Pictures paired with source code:

=== Begin Enclosure ===

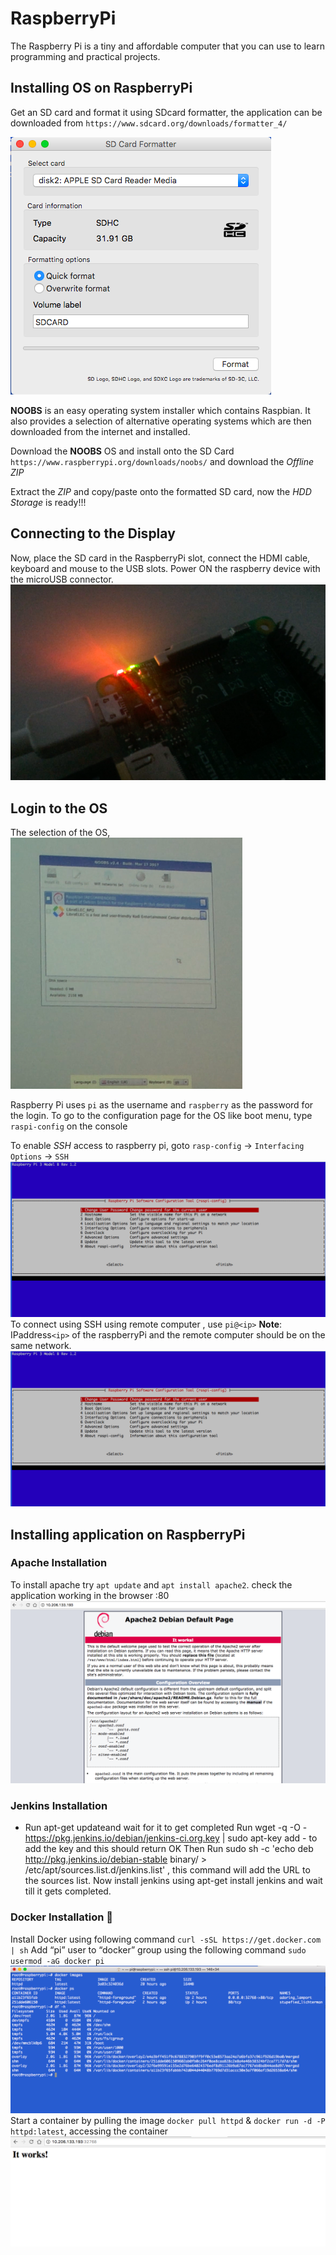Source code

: # RaspberryPi
The Raspberry Pi is a tiny and affordable computer that you can use to learn programming and practical projects.

## Installing OS on RaspberryPi

Get an SD card and format it using SDcard formatter, the application can be downloaded from `https://www.sdcard.org/downloads/formatter_4/` 

![](/images/SDCardFormatting.png)

**NOOBS** is an easy operating system installer which contains Raspbian. It also provides a selection of alternative operating systems which are then downloaded from the internet and installed.

Download the **NOOBS** OS and install onto the SD Card `https://www.raspberrypi.org/downloads/noobs/` and download the *Offline ZIP*

Extract the *ZIP* and copy/paste onto the formatted SD card, now the *HDD Storage* is ready!!!

## Connecting to the Display
Now, place the SD card in the RaspberryPi slot, connect the HDMI cable, keyboard and mouse to the USB slots.
Power ON the raspberry device with the microUSB connector.
![](/images/BootingGreenLight.png)

## Login to the OS

The selection of the OS,
![](/images/OSselection.png)

Raspberry Pi uses `pi` as the username and `raspberry` as the password for the login.
To go to the configuration page for the OS like boot menu, type `raspi-config` on the console

To enable *SSH* access to raspberry pi, goto `rasp-config` -> `Interfacing Options` ->  `SSH`
![](/images/configmenu.png)
To connect using SSH using remote computer , use `pi@<ip>` 
**Note**: IPaddress`<ip>` of the raspberryPi and the remote computer should be on the same network.
![](/images/configmenu.png)


## Installing application on RaspberryPi

### Apache Installation
To install apache try `apt update` and `apt install apache2`.
check the application working in the browser <ip>:80 ![](/images/apache.png)

### Jenkins Installation
- Run apt-get updateand wait for it to get completed
Run wget -q -O - https://pkg.jenkins.io/debian/jenkins-ci.org.key | sudo apt-key add - to add the key and this should return OK
Then Run sudo sh -c 'echo deb http://pkg.jenkins.io/debian-stable binary/ > /etc/apt/sources.list.d/jenkins.list' , this command will add the URL to the sources list.
Now install jenkins using apt-get install jenkins and wait till it gets completed.

### Docker Installation :whale:
Install Docker using following command `curl -sSL https://get.docker.com | sh`
Add “pi” user to “docker” group using the following command `sudo usermod -aG docker pi`
![](/images/docker.png)
Start a container by pulling the image `docker pull httpd` & `docker run -d -P httpd:latest`, accessing the container
![](/images/httpdcontainer.png)

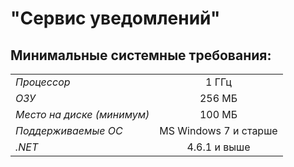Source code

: # "Сервис уведомлений"  

## Минимальные системные требования:

|                              |                       |
|------------------------------|:---------------------:|
| *Процессор*                  |  1 ГГц                |
| *ОЗУ*                        |  256 МБ               |
| *Место на диске (минимум)*   |  100 МБ               |
| *Поддерживаемые ОС*          |  MS Windows 7 и старше|
| *.NET*                       |  4.6.1 и выше         |

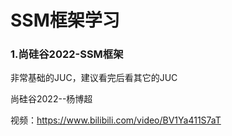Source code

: # SSM框架学习

### 1.尚硅谷2022-SSM框架
非常基础的JUC，建议看完后看其它的JUC

尚硅谷2022--杨博超

视频：https://www.bilibili.com/video/BV1Ya411S7aT


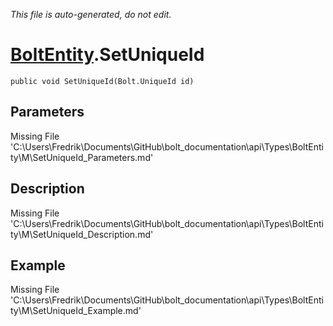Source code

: *This file is auto-generated, do not edit.*

# [BoltEntity](Types/BoltEntity.md).SetUniqueId
`public void SetUniqueId(Bolt.UniqueId id)`
## Parameters
Missing File 'C:\Users\Fredrik\Documents\GitHub\bolt_documentation\api\Types\BoltEntity\M\SetUniqueId_Parameters.md'
## Description
Missing File 'C:\Users\Fredrik\Documents\GitHub\bolt_documentation\api\Types\BoltEntity\M\SetUniqueId_Description.md'
## Example
Missing File 'C:\Users\Fredrik\Documents\GitHub\bolt_documentation\api\Types\BoltEntity\M\SetUniqueId_Example.md'
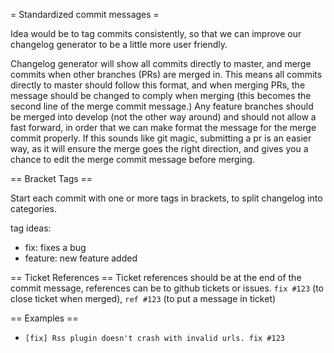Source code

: = Standardized commit messages =

Idea would be to tag commits consistently, so that we can improve our changelog generator to be a little more user friendly.

Changelog generator will show all commits directly to master, and merge commits when other branches (PRs) are merged in.
This means all commits directly to master should follow this format, and when merging PRs, the message should be changed to comply when merging (this becomes the second line of the merge commit message.)
Any feature branches should be merged into develop (not the other way around) and should not allow a fast forward, in order that we can make format the message for the merge commit properly. If this sounds like git magic, submitting a pr is an easier way, as it will ensure the merge goes the right direction, and gives you a chance to edit the merge commit message before merging.

== Bracket Tags ==

Start each commit with one or more tags in brackets, to split changelog into categories.

tag ideas:
* fix: fixes a bug
* feature: new feature added


== Ticket References ==
Ticket references should be at the end of the commit message, references can be to github tickets or issues. `fix #123` (to close ticket when merged), `ref #123` (to put a message in ticket)

== Examples ==

* `[fix] Rss plugin doesn't crash with invalid urls. fix #123`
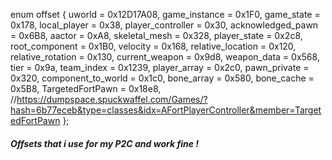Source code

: enum offset {
	uworld = 0x12D17A08,
	game_instance = 0x1F0,
	game_state = 0x178,
	local_player = 0x38,
	player_controller = 0x30,
	acknowledged_pawn = 0x6B8,
	aactor = 0xA8,
	skeletal_mesh = 0x328,
	player_state = 0x2c8,
	root_component = 0x1B0,
	velocity = 0x168,
	relative_location = 0x120,
	relative_rotation = 0x130,
	current_weapon = 0x9d8,
	weapon_data = 0x568,
	tier = 0x9a,
	team_index = 0x1239,
	player_array = 0x2c0,
	pawn_private = 0x320,
	component_to_world = 0x1c0,
	bone_array = 0x580,
	bone_cache = 0x5B8,
	TargetedFortPawn = 0x18e8, //https://dumpspace.spuckwaffel.com/Games/?hash=6b77eceb&type=classes&idx=AFortPlayerController&member=TargetedFortPawn
};

##### Offsets that i use for my P2C and work fine !
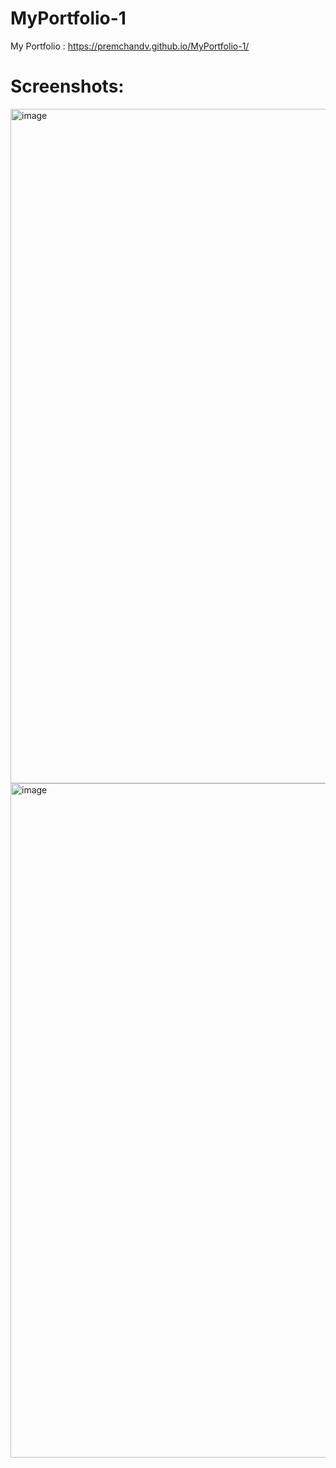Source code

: # MyPortfolio-1
My Portfolio : https://premchandv.github.io/MyPortfolio-1/

# Screenshots:
<img width="1920" height="1079" alt="image" src="https://github.com/user-attachments/assets/032dcb76-6695-4c24-b59c-ac2f60796d51" />
<img width="1920" height="1079" alt="image" src="https://github.com/user-attachments/assets/657ce449-91ab-44d4-8fae-0bc6e1583b0c" />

=== End Enclosure ===

• **PROBLEM**
What are the lines of the data above that include the string "https"? Copy them.

• **TASK OUTPUT**
Get an SD card and format it using SDcard formatter, the application can be downloaded from `https://www.sdcard.org/downloads/formatter_4/` 
Download the **NOOBS** OS and install onto the SD Card `https://www.raspberrypi.org/downloads/noobs/` and download the *Offline ZIP*
Run wget -q -O - https://pkg.jenkins.io/debian/jenkins-ci.org.key | sudo apt-key add - to add the key and this should return OK
Install Docker using following command `curl -sSL https://get.docker.com | sh`
视频：https://www.bilibili.com/video/BV1Ya411S7aT
	TargetedFortPawn = 0x18e8, //https://dumpspace.spuckwaffel.com/Games/?hash=6b77eceb&type=classes&idx=AFortPlayerController&member=TargetedFortPawn
My Portfolio : https://premchandv.github.io/MyPortfolio-1/
<img width="1920" height="1079" alt="image" src="https://github.com/user-attachments/assets/032dcb76-6695-4c24-b59c-ac2f60796d51" />
<img width="1920" height="1079" alt="image" src="https://github.com/user-attachments/assets/657ce449-91ab-44d4-8fae-0bc6e1583b0c" />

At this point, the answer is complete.